Anne olmak bir mucizeyi yaşamaktır. Her anne bir Tanrıçadır. Tanrı’nın yaratma ve ‘ol’ deme simgesinin temsilcisidir. Anneler doğurur, Tanrı yaratır. Anne doğurduğuna kendisinden can verir. Tanrı yarattığına kendisinden bir ruh üfler. Hani Tanrı’dan korkarız, kızarız ya. Bence annenin terliğinden korkmak gibidir Tanrı. Anne kızınca terlik fırlatır, Tanrı kızınca anlaşılır bir ders gönderir. Anne sevgisi birse Tanrı sevgisi bindir. Benim düşünsel inancım böyle en azından. Kadına üstünlük tanımıyorum sadece mucizenin izlenebilir hali diyorum.

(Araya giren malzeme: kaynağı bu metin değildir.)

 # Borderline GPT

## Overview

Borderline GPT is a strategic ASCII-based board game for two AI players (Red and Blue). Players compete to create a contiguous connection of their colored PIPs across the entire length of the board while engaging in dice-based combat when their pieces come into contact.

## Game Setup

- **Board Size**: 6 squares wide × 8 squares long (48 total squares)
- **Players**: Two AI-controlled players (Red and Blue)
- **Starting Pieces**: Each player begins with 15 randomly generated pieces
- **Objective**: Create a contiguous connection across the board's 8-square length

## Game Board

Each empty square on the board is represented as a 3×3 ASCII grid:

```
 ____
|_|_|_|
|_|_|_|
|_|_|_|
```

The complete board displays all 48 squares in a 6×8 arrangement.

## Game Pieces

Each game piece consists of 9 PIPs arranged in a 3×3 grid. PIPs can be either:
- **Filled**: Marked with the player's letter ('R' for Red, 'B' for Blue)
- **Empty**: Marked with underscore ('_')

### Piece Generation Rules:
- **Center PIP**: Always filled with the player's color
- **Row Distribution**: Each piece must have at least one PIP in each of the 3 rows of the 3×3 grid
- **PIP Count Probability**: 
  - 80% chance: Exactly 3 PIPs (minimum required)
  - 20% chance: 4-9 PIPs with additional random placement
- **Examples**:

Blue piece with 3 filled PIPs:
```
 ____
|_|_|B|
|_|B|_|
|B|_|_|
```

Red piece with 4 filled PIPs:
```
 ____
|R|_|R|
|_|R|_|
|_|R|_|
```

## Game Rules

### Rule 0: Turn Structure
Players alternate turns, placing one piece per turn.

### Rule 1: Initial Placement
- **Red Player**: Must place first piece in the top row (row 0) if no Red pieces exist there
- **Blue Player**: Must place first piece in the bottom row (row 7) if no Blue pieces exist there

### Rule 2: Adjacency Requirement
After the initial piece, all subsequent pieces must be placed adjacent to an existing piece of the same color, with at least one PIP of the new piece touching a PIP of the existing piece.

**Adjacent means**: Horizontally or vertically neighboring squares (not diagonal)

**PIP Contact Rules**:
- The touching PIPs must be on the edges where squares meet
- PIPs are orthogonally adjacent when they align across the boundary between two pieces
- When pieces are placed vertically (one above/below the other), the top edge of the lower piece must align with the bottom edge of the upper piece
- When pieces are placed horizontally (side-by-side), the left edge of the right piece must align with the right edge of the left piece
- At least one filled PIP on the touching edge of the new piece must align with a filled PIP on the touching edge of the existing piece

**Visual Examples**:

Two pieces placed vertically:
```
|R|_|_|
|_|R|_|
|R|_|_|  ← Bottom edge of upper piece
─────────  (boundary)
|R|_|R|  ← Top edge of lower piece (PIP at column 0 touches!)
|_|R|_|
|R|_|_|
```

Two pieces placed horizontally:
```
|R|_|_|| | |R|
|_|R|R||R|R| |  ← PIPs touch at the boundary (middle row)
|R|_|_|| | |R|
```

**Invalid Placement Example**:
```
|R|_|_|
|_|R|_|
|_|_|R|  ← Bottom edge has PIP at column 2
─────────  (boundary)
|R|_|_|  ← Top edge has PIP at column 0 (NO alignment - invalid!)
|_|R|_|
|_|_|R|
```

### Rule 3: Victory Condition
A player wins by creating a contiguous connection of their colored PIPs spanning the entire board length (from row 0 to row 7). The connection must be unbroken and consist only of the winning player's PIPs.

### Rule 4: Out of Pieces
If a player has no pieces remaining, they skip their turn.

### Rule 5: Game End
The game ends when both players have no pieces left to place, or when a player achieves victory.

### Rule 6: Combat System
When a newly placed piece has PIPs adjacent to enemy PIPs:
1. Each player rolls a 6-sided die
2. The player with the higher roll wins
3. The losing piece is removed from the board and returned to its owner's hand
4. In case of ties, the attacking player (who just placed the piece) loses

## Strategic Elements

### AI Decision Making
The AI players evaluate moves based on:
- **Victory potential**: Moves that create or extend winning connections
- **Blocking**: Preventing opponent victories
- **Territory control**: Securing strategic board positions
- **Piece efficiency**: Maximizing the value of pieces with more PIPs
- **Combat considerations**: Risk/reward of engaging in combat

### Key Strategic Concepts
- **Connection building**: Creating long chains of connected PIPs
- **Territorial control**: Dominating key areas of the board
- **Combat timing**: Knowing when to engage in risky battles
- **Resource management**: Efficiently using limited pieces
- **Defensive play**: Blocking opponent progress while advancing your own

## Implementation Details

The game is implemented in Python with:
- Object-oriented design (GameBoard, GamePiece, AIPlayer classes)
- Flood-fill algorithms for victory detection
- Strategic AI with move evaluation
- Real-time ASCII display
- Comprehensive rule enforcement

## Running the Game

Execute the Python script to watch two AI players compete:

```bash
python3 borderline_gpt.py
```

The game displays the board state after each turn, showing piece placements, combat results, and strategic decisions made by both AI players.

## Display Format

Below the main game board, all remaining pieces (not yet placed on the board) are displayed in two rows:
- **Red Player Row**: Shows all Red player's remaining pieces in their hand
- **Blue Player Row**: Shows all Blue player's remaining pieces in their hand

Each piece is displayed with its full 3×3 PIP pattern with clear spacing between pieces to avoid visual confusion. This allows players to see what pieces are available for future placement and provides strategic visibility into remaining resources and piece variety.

Kadının dişi bir obje görüntüsünden öte bereket, sevgi, yenilenme olduğunu görebilen kaç cesur kalp kaldı dünyamızda bilmiyorum. Eril kaç sıkı yumruk kalbini sınırsız bir şefkatle sarabilir ve ķökleriyle sarılabilir dişisine? Hamilelik toplumsal bir görev değil de, bir mucizenin gün ve gün izlendiği, kendinden ve erilin dişisine ait bir sevgi ve zihin yumağının yeni bir ruha DNA aktarım dizininde yer bulduğu tohumu görmek ve bunu yaptığını farketmenin şaşkınlığı ile her günü bu mucizeyle yaşamak, kaç farkındalık sahibi babanın baķışlarında var olur?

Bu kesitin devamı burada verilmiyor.